PROBLEM DESCRIPTION -
The lines to copy are those with "понимания" in them. Pull each one from the entries below.

(Dataset entries)
-=-=-=-=-
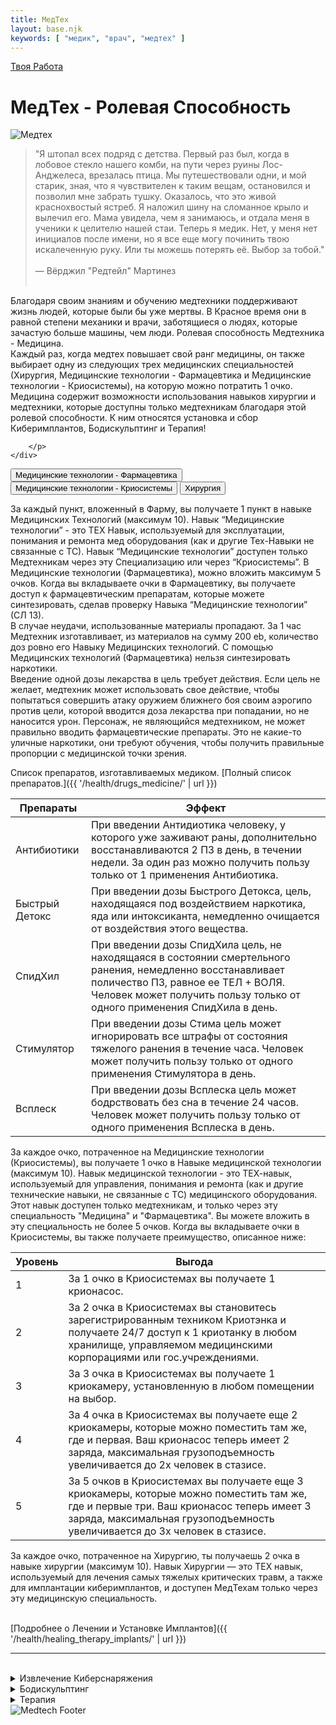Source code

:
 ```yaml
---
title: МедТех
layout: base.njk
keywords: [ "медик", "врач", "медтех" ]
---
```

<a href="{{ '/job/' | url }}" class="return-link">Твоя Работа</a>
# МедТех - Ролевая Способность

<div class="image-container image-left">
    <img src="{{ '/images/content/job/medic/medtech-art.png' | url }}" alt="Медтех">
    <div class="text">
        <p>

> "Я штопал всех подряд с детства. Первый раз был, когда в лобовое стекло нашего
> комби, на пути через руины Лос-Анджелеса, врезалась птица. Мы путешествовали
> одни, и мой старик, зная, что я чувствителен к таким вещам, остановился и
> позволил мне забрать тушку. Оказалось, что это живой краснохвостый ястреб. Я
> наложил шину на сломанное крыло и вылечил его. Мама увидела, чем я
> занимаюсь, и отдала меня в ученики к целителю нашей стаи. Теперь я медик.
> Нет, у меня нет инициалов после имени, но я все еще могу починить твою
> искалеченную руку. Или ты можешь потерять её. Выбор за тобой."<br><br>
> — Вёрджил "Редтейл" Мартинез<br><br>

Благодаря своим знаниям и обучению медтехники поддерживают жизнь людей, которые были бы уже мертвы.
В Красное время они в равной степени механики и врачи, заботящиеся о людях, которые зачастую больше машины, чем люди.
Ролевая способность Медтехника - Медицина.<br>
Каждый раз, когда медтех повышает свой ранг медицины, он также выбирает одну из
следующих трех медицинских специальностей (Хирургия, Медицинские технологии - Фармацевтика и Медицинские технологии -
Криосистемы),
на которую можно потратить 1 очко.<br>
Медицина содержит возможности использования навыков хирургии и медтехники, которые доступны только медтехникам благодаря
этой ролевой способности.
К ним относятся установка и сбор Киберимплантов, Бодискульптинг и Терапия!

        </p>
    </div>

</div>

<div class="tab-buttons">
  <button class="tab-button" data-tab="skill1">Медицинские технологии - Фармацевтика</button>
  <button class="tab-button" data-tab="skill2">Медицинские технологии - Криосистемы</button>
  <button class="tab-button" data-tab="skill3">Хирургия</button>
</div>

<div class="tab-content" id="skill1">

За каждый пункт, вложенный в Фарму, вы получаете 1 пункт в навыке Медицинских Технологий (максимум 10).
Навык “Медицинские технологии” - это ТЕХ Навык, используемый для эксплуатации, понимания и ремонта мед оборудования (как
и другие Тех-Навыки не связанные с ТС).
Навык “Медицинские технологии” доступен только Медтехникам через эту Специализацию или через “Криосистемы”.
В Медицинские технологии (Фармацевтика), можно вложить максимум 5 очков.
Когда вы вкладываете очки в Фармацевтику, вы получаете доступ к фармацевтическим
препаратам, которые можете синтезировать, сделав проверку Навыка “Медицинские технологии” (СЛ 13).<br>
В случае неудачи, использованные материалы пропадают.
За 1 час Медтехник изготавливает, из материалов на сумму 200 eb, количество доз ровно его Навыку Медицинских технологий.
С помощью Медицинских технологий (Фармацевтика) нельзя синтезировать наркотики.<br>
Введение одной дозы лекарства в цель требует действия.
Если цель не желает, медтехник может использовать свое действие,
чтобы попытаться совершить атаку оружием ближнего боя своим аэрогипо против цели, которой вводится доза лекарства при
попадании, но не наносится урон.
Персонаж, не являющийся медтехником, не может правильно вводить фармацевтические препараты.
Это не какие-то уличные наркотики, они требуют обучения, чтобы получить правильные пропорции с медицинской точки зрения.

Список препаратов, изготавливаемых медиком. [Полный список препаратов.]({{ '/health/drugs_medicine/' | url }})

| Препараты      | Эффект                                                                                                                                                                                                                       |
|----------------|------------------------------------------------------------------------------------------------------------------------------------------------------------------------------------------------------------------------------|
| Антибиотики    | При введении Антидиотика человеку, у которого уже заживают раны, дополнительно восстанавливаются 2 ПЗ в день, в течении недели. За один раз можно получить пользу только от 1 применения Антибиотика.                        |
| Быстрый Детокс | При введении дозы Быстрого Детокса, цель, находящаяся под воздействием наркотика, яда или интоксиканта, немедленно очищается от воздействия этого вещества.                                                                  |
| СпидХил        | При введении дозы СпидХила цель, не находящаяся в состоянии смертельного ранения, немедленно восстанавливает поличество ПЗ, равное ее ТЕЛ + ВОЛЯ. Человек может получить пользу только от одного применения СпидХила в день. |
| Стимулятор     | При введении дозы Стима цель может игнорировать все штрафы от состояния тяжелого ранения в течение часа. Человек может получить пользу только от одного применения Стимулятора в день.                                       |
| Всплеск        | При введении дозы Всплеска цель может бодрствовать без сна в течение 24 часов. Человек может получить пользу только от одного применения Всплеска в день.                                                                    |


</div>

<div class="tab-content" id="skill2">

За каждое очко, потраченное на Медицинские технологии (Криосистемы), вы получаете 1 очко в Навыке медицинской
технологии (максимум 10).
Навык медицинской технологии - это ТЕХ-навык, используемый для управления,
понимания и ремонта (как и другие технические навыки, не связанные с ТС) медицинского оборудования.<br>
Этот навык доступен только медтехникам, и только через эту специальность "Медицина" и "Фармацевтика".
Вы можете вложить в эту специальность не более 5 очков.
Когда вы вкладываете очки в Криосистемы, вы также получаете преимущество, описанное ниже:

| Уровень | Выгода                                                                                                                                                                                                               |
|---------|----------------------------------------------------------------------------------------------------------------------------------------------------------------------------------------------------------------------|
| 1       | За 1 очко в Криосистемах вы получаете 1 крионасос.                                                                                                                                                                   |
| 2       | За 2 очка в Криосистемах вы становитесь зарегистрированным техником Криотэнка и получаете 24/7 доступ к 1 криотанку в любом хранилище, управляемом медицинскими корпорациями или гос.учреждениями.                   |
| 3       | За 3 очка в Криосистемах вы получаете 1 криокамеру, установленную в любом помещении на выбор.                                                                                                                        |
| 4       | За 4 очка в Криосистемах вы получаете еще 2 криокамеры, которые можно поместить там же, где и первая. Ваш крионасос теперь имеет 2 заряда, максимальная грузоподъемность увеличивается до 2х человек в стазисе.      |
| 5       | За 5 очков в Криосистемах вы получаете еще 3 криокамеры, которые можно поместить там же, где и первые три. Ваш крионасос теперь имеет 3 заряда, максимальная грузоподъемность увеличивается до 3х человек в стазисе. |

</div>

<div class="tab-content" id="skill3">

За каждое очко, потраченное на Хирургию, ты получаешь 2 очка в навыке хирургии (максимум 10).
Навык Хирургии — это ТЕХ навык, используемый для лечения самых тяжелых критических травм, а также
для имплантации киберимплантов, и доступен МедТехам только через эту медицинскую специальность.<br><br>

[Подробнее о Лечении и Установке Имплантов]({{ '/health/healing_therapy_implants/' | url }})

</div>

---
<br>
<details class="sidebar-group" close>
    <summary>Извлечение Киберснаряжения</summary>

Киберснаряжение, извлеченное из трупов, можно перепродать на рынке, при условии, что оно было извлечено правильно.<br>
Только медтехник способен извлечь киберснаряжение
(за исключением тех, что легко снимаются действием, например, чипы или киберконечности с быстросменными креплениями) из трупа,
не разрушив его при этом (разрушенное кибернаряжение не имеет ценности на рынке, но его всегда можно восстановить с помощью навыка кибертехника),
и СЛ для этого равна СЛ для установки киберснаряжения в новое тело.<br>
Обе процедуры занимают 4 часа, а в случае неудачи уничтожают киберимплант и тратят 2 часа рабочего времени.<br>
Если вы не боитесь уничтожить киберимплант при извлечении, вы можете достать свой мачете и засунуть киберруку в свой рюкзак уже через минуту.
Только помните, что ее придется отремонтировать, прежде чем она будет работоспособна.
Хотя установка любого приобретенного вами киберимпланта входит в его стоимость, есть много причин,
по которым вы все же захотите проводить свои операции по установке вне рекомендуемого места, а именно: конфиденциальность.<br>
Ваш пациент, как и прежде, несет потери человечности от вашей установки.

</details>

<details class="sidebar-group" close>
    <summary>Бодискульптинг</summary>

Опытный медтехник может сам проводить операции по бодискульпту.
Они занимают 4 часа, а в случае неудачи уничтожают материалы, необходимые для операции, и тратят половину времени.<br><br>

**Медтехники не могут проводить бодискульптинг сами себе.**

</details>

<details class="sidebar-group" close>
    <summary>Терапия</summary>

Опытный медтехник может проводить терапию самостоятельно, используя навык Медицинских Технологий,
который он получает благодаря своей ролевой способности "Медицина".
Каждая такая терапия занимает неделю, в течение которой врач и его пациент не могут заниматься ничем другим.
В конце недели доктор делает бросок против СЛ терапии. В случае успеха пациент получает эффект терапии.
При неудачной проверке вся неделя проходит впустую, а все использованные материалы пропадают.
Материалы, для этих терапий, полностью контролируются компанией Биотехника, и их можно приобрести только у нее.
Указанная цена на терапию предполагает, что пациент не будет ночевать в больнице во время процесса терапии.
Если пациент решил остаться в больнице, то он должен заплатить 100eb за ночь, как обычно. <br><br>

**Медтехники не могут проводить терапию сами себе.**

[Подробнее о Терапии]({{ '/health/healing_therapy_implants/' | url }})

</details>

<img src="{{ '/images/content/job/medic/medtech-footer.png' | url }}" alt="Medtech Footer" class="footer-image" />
-=-=-=-=-
WORKED SOLUTION -
Навык “Медицинские технологии” - это ТЕХ Навык, используемый для эксплуатации, понимания и ремонта мед оборудования (как
понимания и ремонта (как и другие технические навыки, не связанные с ТС) медицинского оборудования.<br>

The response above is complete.